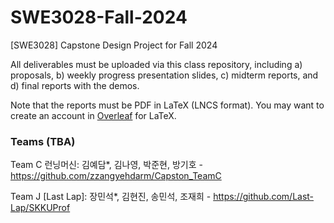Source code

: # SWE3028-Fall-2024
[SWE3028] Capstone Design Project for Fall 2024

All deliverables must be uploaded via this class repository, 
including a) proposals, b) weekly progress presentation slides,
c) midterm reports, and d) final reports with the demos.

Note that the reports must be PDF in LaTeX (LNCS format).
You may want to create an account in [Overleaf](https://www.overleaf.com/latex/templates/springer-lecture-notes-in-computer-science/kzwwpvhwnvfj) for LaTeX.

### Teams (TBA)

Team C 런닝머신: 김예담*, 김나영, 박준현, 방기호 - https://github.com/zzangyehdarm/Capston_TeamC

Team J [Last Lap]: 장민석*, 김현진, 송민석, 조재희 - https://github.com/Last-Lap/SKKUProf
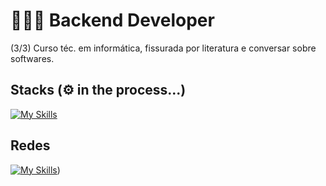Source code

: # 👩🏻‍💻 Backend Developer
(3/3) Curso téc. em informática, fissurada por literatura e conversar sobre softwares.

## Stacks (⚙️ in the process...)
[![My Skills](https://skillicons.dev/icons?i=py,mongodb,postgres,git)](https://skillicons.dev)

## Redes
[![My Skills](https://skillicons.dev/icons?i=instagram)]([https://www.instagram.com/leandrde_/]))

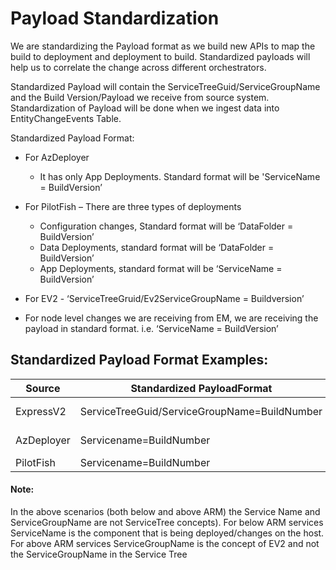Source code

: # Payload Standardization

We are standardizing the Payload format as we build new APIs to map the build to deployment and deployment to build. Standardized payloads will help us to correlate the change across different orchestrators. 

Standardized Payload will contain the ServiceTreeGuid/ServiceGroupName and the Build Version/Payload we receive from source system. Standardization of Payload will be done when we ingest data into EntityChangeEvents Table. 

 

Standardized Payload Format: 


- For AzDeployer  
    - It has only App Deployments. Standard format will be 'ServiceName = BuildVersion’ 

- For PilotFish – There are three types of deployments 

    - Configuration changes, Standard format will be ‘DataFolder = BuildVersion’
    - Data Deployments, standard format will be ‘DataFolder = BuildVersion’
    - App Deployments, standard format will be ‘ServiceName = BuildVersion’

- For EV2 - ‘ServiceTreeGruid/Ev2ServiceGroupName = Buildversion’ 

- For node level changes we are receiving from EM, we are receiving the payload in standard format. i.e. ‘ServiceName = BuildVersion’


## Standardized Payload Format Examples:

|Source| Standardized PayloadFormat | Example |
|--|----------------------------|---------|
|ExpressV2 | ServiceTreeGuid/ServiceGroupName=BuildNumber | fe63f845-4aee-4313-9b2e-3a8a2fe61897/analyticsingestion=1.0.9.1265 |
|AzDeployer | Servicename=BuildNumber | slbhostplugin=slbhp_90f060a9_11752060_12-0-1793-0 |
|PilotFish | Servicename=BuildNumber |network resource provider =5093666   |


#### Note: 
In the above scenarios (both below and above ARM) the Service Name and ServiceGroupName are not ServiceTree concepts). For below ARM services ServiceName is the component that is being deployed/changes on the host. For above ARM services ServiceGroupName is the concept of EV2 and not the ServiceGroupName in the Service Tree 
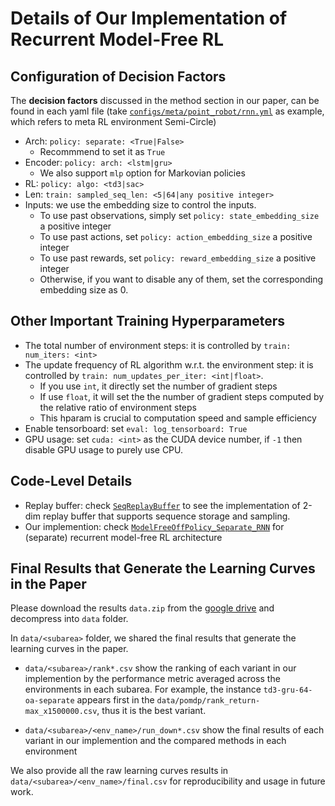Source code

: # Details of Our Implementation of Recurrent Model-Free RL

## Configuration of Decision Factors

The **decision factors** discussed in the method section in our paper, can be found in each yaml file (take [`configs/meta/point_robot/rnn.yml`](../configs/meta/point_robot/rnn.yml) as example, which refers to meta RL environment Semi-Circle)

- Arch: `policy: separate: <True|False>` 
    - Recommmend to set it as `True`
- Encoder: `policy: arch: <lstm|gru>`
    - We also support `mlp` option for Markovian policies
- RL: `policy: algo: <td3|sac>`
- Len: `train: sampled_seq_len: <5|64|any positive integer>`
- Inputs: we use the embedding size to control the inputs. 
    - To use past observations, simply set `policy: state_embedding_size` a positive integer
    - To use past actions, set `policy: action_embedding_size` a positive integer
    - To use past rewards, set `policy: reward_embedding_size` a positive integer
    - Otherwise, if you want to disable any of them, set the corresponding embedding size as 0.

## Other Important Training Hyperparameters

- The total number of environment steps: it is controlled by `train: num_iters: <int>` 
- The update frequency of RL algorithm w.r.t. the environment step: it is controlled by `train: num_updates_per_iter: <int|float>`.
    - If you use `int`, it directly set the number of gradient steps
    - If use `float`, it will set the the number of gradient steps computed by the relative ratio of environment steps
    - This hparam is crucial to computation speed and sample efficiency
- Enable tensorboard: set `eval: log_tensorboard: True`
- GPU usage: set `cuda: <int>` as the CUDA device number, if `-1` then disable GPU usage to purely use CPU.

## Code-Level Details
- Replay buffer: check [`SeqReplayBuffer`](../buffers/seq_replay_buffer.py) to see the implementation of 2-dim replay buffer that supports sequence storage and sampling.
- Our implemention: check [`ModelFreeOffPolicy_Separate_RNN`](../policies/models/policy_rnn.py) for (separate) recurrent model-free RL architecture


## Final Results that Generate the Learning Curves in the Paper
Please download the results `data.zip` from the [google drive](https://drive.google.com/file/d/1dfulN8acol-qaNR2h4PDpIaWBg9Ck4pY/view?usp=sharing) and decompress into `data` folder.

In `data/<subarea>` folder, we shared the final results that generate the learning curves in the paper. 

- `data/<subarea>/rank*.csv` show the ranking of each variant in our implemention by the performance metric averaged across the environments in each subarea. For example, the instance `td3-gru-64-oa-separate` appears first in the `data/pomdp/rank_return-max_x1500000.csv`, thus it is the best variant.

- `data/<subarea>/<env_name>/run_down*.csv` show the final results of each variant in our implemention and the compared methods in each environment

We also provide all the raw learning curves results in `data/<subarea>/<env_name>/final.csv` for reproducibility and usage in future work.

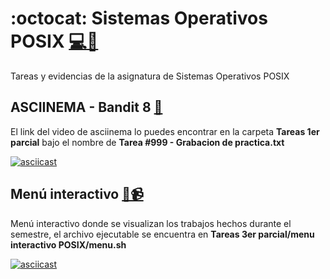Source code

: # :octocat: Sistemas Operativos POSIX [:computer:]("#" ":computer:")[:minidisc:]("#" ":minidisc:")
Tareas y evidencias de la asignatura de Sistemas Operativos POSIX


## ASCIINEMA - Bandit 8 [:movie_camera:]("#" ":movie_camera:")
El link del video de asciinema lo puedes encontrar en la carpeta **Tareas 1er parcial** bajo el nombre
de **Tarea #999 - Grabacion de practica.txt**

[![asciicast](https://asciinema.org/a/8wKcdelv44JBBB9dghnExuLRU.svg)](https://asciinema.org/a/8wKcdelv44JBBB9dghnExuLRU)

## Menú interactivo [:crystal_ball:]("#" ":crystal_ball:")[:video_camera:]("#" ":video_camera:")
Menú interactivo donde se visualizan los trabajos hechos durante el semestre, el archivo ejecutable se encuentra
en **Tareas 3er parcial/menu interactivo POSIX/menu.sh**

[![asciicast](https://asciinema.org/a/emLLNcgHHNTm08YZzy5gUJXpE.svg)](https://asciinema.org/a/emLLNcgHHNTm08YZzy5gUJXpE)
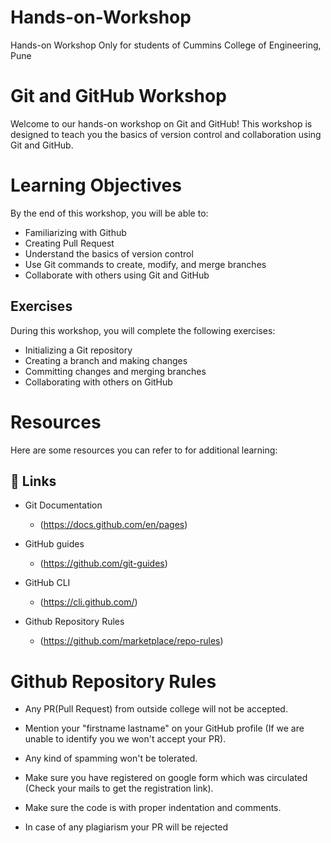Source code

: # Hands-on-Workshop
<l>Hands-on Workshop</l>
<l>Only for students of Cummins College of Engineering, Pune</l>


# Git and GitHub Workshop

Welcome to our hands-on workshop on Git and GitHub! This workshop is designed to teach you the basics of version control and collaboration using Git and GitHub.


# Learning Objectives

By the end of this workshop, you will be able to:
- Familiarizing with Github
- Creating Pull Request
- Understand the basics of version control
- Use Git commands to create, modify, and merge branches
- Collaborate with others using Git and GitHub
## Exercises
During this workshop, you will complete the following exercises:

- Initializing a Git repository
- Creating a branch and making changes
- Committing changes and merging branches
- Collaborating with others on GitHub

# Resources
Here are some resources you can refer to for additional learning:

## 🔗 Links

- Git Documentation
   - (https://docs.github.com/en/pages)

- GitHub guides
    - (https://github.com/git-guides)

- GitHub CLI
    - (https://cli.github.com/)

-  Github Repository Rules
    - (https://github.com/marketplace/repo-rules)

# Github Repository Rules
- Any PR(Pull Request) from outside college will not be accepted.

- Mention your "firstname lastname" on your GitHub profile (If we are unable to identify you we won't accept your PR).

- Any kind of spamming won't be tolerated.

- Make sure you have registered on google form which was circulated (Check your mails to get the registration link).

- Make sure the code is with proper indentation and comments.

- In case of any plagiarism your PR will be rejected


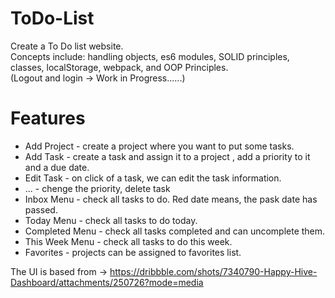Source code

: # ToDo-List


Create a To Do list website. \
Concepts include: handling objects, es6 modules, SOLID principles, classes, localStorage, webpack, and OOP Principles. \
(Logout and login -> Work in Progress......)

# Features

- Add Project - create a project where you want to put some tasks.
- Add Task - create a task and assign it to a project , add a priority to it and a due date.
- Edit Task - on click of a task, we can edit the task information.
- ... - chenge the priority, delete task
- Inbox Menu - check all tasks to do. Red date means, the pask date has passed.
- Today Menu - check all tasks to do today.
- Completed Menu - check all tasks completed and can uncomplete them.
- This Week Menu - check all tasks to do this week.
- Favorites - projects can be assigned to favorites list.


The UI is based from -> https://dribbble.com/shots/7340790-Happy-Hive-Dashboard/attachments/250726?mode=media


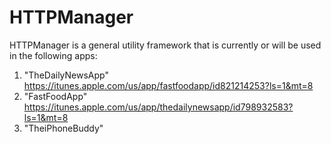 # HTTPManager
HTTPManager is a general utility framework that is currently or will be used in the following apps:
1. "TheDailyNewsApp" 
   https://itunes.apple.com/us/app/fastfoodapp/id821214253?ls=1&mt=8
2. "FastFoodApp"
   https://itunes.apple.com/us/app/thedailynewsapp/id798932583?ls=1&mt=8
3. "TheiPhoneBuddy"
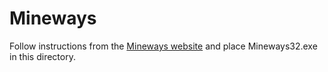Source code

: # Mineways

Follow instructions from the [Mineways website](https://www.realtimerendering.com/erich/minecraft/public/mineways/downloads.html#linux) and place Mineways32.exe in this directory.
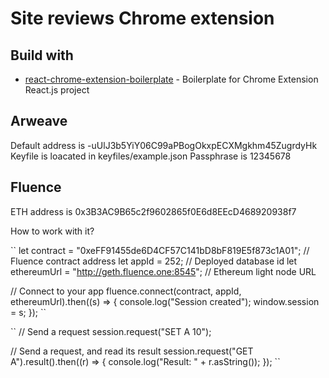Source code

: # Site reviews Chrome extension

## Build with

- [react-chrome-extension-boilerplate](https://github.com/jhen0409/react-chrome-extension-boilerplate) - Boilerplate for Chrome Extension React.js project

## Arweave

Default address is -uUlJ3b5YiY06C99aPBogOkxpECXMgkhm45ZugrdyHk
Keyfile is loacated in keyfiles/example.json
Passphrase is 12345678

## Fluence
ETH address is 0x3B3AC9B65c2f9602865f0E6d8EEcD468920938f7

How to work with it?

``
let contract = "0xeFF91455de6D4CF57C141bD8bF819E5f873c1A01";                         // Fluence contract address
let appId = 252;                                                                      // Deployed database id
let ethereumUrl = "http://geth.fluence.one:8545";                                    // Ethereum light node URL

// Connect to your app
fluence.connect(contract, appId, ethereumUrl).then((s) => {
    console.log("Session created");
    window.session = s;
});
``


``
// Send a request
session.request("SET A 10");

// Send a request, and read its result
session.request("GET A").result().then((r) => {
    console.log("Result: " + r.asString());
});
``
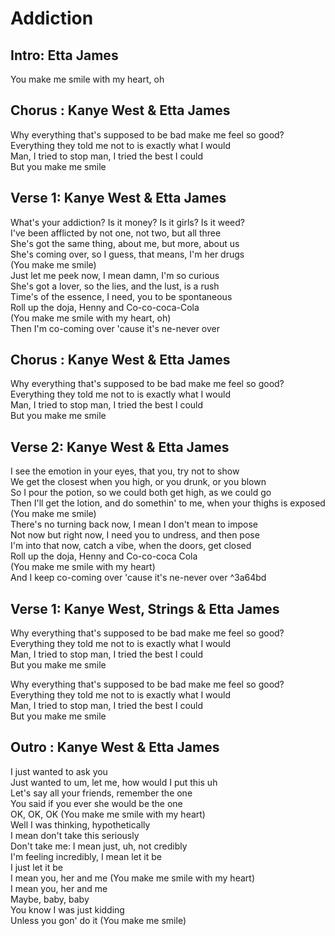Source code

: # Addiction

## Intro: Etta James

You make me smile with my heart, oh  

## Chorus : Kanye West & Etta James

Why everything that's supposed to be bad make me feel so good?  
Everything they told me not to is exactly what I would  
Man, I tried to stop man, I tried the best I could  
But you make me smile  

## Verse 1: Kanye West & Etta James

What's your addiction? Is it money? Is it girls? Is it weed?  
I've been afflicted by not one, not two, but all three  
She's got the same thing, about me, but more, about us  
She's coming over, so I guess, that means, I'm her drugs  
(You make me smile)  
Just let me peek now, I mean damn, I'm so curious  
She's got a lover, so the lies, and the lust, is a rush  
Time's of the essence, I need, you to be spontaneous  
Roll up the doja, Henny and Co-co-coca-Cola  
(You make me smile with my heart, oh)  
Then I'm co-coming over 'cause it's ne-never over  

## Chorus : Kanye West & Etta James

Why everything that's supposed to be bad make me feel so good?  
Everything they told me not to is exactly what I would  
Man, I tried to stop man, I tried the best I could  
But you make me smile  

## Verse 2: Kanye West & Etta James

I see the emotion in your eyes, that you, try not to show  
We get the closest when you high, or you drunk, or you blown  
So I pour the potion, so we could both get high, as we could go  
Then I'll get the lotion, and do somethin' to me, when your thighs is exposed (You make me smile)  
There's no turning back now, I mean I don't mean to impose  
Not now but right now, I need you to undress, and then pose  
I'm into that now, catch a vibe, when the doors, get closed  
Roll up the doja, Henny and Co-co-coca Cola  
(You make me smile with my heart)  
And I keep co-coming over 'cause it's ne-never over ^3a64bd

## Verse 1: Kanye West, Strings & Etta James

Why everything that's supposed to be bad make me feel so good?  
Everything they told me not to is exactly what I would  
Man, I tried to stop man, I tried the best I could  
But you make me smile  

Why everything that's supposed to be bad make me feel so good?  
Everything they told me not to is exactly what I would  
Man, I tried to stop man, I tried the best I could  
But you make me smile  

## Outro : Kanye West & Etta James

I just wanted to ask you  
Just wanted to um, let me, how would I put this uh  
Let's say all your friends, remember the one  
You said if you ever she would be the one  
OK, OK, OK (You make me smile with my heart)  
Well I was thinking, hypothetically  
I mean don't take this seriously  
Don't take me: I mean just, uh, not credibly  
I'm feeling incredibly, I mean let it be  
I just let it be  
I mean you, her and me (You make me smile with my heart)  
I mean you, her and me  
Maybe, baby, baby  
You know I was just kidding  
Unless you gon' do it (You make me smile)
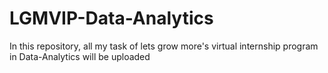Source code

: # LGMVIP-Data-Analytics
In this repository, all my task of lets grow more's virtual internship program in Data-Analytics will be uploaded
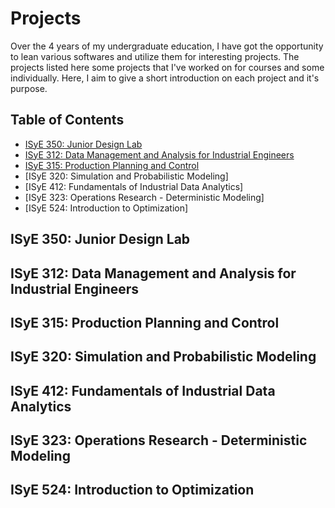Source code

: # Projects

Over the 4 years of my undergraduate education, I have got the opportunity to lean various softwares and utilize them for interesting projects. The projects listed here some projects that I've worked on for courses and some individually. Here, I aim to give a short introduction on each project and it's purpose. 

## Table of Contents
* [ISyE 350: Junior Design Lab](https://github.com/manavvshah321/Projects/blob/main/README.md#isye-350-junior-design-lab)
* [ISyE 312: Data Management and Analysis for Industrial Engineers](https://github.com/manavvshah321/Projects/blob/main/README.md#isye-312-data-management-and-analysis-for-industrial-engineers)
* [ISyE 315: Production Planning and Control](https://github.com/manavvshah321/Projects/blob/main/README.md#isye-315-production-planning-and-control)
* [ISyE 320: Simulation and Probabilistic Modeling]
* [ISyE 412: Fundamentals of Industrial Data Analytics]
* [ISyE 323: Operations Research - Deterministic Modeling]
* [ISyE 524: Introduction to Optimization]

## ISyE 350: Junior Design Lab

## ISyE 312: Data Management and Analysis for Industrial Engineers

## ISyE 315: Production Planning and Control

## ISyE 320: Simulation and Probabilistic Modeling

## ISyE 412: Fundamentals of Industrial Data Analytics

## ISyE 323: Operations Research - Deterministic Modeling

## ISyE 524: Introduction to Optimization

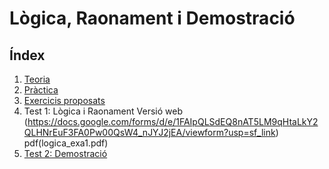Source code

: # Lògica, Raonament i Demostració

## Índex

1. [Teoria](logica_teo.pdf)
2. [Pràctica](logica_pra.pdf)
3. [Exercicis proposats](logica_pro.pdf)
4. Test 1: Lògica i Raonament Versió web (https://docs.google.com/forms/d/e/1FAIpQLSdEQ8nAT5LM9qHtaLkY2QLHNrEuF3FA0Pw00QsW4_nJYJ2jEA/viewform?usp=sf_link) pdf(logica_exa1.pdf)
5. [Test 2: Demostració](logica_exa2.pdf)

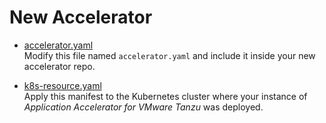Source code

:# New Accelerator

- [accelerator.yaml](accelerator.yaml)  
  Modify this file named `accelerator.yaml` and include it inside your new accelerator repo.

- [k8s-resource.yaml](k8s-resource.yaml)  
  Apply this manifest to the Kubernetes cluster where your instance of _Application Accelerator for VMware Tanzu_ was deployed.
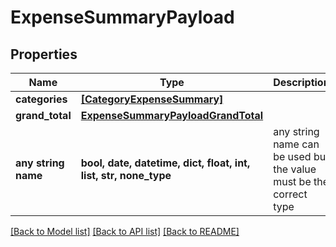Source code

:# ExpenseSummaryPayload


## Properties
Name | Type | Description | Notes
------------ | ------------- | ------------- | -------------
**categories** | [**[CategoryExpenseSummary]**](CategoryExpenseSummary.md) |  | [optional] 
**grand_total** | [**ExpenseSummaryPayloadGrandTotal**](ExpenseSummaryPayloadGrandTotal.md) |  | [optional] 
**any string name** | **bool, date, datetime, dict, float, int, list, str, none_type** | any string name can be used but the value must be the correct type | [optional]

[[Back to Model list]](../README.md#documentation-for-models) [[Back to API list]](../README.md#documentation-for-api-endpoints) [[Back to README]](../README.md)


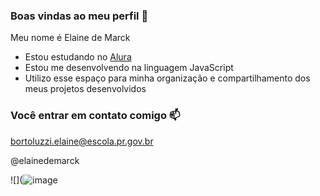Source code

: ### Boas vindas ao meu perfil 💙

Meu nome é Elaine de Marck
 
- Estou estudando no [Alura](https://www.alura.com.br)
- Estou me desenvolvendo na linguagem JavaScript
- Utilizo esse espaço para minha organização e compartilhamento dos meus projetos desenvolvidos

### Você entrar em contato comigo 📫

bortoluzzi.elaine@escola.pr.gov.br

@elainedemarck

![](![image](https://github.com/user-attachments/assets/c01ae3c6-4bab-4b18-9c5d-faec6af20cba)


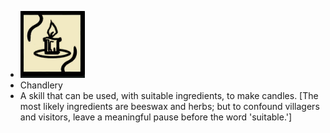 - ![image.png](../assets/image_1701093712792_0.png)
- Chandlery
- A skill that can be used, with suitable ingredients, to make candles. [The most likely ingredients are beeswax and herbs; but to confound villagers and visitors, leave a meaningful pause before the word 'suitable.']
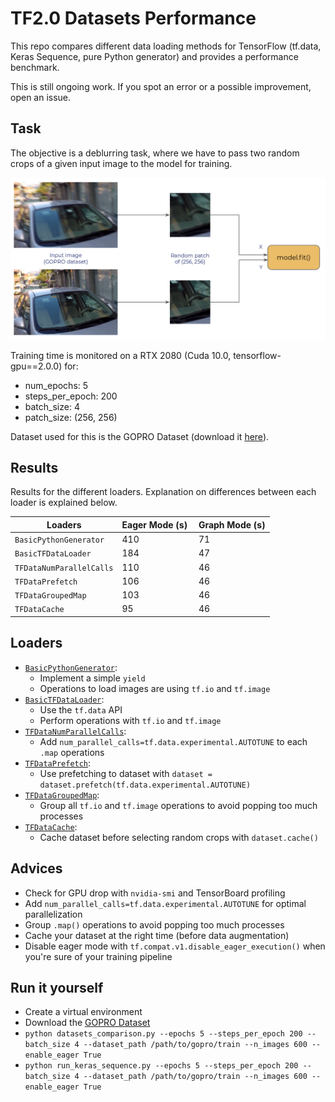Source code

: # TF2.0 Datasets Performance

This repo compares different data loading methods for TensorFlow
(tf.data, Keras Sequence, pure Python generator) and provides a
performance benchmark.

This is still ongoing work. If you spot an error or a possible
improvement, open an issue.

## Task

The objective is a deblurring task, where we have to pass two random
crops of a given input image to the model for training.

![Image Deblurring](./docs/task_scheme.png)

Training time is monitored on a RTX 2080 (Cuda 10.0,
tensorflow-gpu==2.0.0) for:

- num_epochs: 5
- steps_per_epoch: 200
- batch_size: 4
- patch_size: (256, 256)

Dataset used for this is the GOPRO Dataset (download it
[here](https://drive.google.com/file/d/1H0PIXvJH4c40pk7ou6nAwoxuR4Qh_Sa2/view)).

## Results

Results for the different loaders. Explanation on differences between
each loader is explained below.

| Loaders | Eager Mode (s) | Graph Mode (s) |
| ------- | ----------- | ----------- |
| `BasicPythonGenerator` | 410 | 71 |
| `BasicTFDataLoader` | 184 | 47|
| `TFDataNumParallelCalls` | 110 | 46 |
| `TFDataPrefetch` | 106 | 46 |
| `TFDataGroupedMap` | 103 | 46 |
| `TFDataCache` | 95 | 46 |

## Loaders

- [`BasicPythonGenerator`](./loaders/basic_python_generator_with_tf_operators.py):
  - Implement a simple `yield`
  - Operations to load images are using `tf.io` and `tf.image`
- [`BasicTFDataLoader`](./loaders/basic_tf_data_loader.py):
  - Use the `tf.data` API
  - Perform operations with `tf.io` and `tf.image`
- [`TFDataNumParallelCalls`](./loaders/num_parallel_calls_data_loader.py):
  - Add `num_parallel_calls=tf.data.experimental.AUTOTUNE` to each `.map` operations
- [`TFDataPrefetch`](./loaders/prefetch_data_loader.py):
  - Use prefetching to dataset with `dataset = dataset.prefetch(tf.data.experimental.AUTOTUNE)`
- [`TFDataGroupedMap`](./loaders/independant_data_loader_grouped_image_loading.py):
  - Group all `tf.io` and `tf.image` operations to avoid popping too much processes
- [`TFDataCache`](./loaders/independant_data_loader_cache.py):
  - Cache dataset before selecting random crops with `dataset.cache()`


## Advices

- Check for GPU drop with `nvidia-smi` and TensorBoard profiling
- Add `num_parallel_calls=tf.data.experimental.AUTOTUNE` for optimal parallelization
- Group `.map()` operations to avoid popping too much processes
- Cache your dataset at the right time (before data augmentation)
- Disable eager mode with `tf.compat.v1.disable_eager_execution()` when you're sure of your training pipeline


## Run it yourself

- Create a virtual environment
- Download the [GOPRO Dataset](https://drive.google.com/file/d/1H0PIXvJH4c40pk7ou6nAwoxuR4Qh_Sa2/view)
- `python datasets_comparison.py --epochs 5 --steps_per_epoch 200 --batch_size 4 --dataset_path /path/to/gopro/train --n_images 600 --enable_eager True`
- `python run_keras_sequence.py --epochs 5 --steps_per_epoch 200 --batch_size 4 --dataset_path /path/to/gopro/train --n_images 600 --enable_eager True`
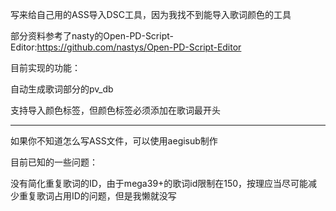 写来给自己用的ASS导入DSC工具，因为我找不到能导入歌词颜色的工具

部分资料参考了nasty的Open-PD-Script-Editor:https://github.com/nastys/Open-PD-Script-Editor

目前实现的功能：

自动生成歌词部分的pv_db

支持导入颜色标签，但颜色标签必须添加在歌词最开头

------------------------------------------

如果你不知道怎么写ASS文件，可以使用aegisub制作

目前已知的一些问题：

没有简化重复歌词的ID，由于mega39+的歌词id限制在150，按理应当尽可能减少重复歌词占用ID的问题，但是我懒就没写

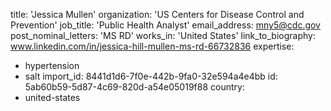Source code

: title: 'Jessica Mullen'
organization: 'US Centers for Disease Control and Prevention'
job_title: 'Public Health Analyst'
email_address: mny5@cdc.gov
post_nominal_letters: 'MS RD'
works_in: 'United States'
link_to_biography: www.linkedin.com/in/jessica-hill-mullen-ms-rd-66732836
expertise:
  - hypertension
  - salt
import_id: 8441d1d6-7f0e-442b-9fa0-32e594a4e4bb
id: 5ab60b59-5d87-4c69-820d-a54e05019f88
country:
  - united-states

-*-*-

§ **ACTIVITY**
Could the lines from the first entry through the line that contains "(3/3) Curso téc." be copied exactly, with all pictures left out?

§ **RESPONSE TO THE EXERCISE**
Source code

: # SWE3028-Fall-2024
[SWE3028] Capstone Design Project for Fall 2024

All deliverables must be uploaded via this class repository, 
including a) proposals, b) weekly progress presentation slides,
c) midterm reports, and d) final reports with the demos.

Note that the reports must be PDF in LaTeX (LNCS format).
You may want to create an account in [Overleaf](https://www.overleaf.com/latex/templates/springer-lecture-notes-in-computer-science/kzwwpvhwnvfj) for LaTeX.

### Teams (TBA)

Team C 런닝머신: 김예담*, 김나영, 박준현, 방기호 - https://github.com/zzangyehdarm/Capston_TeamC

Team J [Last Lap]: 장민석*, 김현진, 송민석, 조재희 - https://github.com/Last-Lap/SKKUProf
Source code

: # 👩🏻‍💻 Backend Developer
(3/3) Curso téc. em informática, fissurada por literatura e conversar sobre softwares.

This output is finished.